AMICITAS FLIGHT THREE – MISSION DAY 22
ARES III SOL 26
Cherry Berry shifted the limp space suit on her back and switched on the water spigot, counting to fifteen slowly as the trickle of water poured from the drinking-straw onto the reddish-gray dirt at her hooves. For once things were going smoothly. Everypony was too busy to argue or make trouble, which meant she could focus on her own task and relax.
The next three days had been planned out. Tomorrow would be more soil cultivation, digging up the treated soil and spreading it on top of half the remaining Martian dirt. Everypony would be involved in that. For the next two days, the castaways would split into two teams. She, Mark, and Fireball would spend the two days out at the crash site doing a thorough walk-over of the hill atop the crystal cave, looking for cracks, fault lines, or other hazard that might cause trouble once they began work inside. Starlight Glimmer, Dragonfly and Spitfire would stay at base and carefully disassemble the starboard side of the ship’s hull around the engineering deck, removing its airlock and extracting the emergency electric heaters.

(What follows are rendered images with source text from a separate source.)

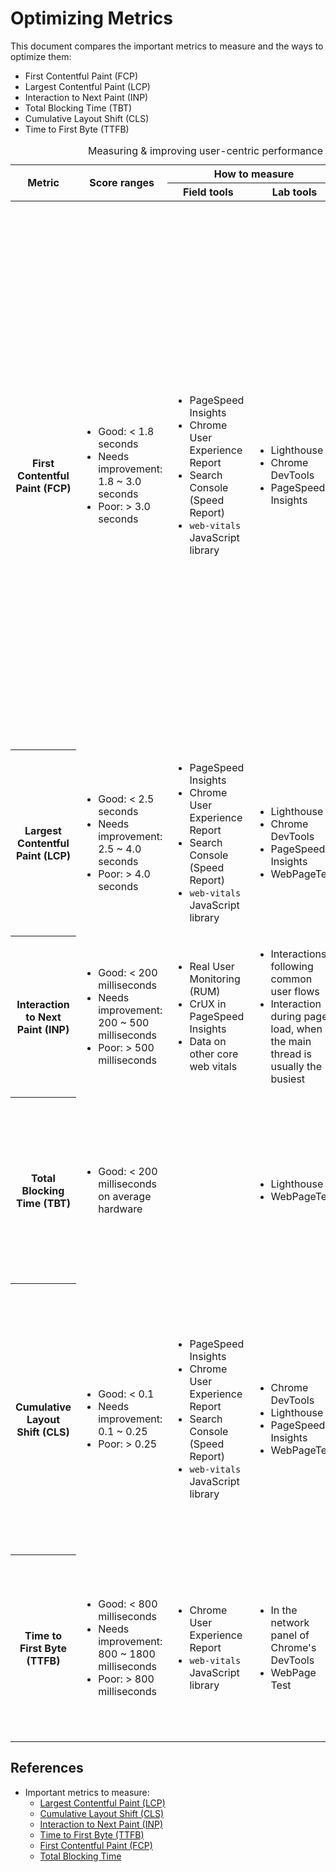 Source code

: # Optimizing Metrics

This document compares the important metrics to measure and the ways to optimize them:

* First Contentful Paint (FCP)
* Largest Contentful Paint (LCP)
* Interaction to Next Paint (INP)
* Total Blocking Time (TBT)
* Cumulative Layout Shift (CLS)
* Time to First Byte (TTFB)

<table>
    <caption>Measuring & improving user-centric performance metrics</caption>
    <thead>
        <tr>
            <th rowspan="2">Metric</th>
            <th rowspan="2">Score ranges</th>
            <th colspan="2">How to measure</th>
            <th rowspan="2">How to improve</th>
        </tr>
        <tr>
            <th>Field tools</th>
            <th>Lab tools</th>
        </tr>
    </thead>
    <tbody>
        <tr>
            <th>First Contentful Paint (FCP)</th>
            <td>
                <ul>
                    <li>Good: < 1.8 seconds</li>
                    <li>Needs improvement: 1.8 ~ 3.0 seconds</li>
                    <li>Poor: > 3.0 seconds</li>
                </ul>
            </td>
            <td>
                <ul>
                    <li>PageSpeed Insights</li>
                    <li>Chrome User Experience Report</li>
                    <li>Search Console (Speed Report)</li>
                    <li><code>web-vitals</code> JavaScript library</li>
                </ul>
            </td>
            <td>
                <ul>
                    <li>Lighthouse</li>
                    <li>Chrome DevTools</li>
                    <li>PageSpeed Insights</li>
                </ul>
            </td>
            <td>
                <ul>
                    <li>Eliminate render-blocking resources</li>
                    <li>Minify CSS</li>
                    <li>Remove unused CSS</li>
                    <li>Remove unused JavaScript</li>
                    <li>Preconnect to required origins</li>
                    <li>Reduce server response times (TTFB)</li>
                    <li>Avoid multiple page redirects</li>
                    <li>Preload key requests</li>
                    <li>Avoid enormous network payloads</li>
                    <li>Serve static assets with an efficient cache policy</li>
                    <li>Avoid an excessive DOM size</li>
                    <li>Minimize critical request depth</li>
                    <li>Ensure text remains visible during webfont load</li>
                    <li>Keep request counts low and transfer sizes small</li>
                </ul>
            </td>
        </tr>
        <tr>
            <th>Largest Contentful Paint (LCP)</th>
            <td>
                <ul>
                    <li>Good: < 2.5 seconds</li>
                    <li>Needs improvement: 2.5 ~ 4.0 seconds</li>
                    <li>Poor: > 4.0 seconds</li>
                </ul>
            </td>
            <td>
                <ul>
                    <li>PageSpeed Insights</li>
                    <li>Chrome User Experience Report</li>
                    <li>Search Console (Speed Report)</li>
                    <li><code>web-vitals</code> JavaScript library</li>
                </ul>
            </td>
            <td>
                <ul>
                    <li>Lighthouse</li>
                    <li>Chrome DevTools</li>
                    <li>PageSpeed Insights</li>
                    <li>WebPageTest</li>
                </ul>
            </td>
            <td>
                <ul>
                    <li>Eliminate resource load delay</li>
                    <li>Eliminate element render delay</li>
                    <li>Reduce resource load time</li>
                    <li>Reduce time to first byte</li>
                </ul>
            </td>
        </tr>
        <tr>
            <th>Interaction to Next Paint (INP)</th>
            <td>
                <ul>
                    <li>Good: < 200 milliseconds</li>
                    <li>Needs improvement: 200 ~ 500 milliseconds</li>
                    <li>Poor: > 500 milliseconds</li>
                </ul>
            </td>
            <td>
                <ul>
                    <li>Real User Monitoring (RUM)</li>
                    <li>CrUX in PageSpeed Insights</li>
                    <li>Data on other core web vitals</li>
                </ul>
            </td>
            <td>
                <ul>
                    <li>Interactions following common user flows</li>
                    <li>Interaction during page load, when the main thread is usually the busiest</li>
                </ul>
            </td>
            <td>
                <ul>
                    <li>Identify and reduce input delay</li>
                    <li>Optimize event callbacks</li>
                    <li>Minimize presentation delay</li>
                </ul>
            </td>
        </tr>
        <tr>
            <th>Total Blocking Time (TBT)</th>
            <td>
                <ul>
                    <li>Good: < 200 milliseconds on average hardware</li>
                </ul>
            </td>
            <td>
            </td>
            <td>
                <ul>
                    <li>Lighthouse</li>
                    <li>WebPageTest</li>
                </ul>
            </td>
            <td>
                <ul>
                    <li>Reduce the impact of third-party code</li>
                    <li>Reduce JavaScript execution time</li>
                    <li>Minimize main thread work</li>
                    <li>Keep request counts low and transfer sizes small</li>
                </ul>
            </td>
        </tr>
        <tr>
            <th>Cumulative Layout Shift (CLS)</th>
            <td>
                <ul>
                    <li>Good: < 0.1</li>
                    <li>Needs improvement: 0.1 ~ 0.25</li>
                    <li>Poor: > 0.25</li>
                </ul>
            </td>
            <td>
                <ul>
                    <li>PageSpeed Insights</li>
                    <li>Chrome User Experience Report</li>
                    <li>Search Console (Speed Report)</li>
                    <li><code>web-vitals</code> JavaScript library</li>
                </ul>
            </td>
            <td>
                <ul>
                    <li>Chrome DevTools</li>
                    <li>Lighthouse</li>
                    <li>PageSpeed Insights</li>
                    <li>WebPageTest</li>
                </ul>
            </td>
            <td>
                <ul>
                    <li>Understand the common causes of layout shifts:</li>
                    <ul>
                        <li>Images without dimensions</li>
                        <li>Ads, embeds, and other late-loaded content</li>
                        <li>Animations</li>
                        <li>Web fonts</li>
                    </ul>
                    <li>Make your pages eligible for the bfcache</li>
                </ul>
            </td>
        </tr>
        <tr>
            <th>Time to First Byte (TTFB)</th>
            <td>
                <ul>
                    <li>Good: < 800 milliseconds</li>
                    <li>Needs improvement: 800 ~ 1800 milliseconds</li>
                    <li>Poor: > 800 milliseconds</li>
                </ul>
            </td>
            <td>
                <ul>
                    <li>Chrome User Experience Report</li>
                    <li><code>web-vitals</code> JavaScript library</li>
                </ul>
            </td>
            <td>
                <ul>
                    <li>In the network panel of Chrome's DevTools</li>
                    <li>WebPage Test</li>
                </ul>
            </td>
            <td>
                <ul>
                    <li>Reduce the impact of third-party code</li>
                    <li>Reduce JavaScript execution time</li>
                    <li>Minimize main thread work</li>
                    <li>Keep request counts low and transfer sizes small</li>
                </ul>
            </td>
        </tr>
    </tbody>
</table>

## References

* Important metrics to measure:
    * [Largest Contentful Paint (LCP)](https://web.dev/articles/lcp)
    * [Cumulative Layout Shift (CLS)](https://web.dev/articles/cls)
    * [Interaction to Next Paint (INP)](https://web.dev/articles/inp)
    * [Time to First Byte (TTFB)](https://web.dev/articles/ttfb)
    * [First Contentful Paint (FCP)](https://web.dev/articles/fcp)
    * [Total Blocking Time](https://web.dev/articles/tbt)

Fireball and Spitfire had wanted to exchange mission assignments, and each had made a good case. Fireball’s strength would be useful in disassembling the ship safely, and Spitfire had experience in exploring and inspecting terrain. But Cherry had held firm. Spitfire absolutely had to be wherever risk of physical injury was greater, and in this case that was the salvage project. And since Starlight and Dragonfly were also both needed for any work on the ship, that left no one to fill Fireball’s spot on the site survey team. Thankfully both accepted the assignments without any further argument.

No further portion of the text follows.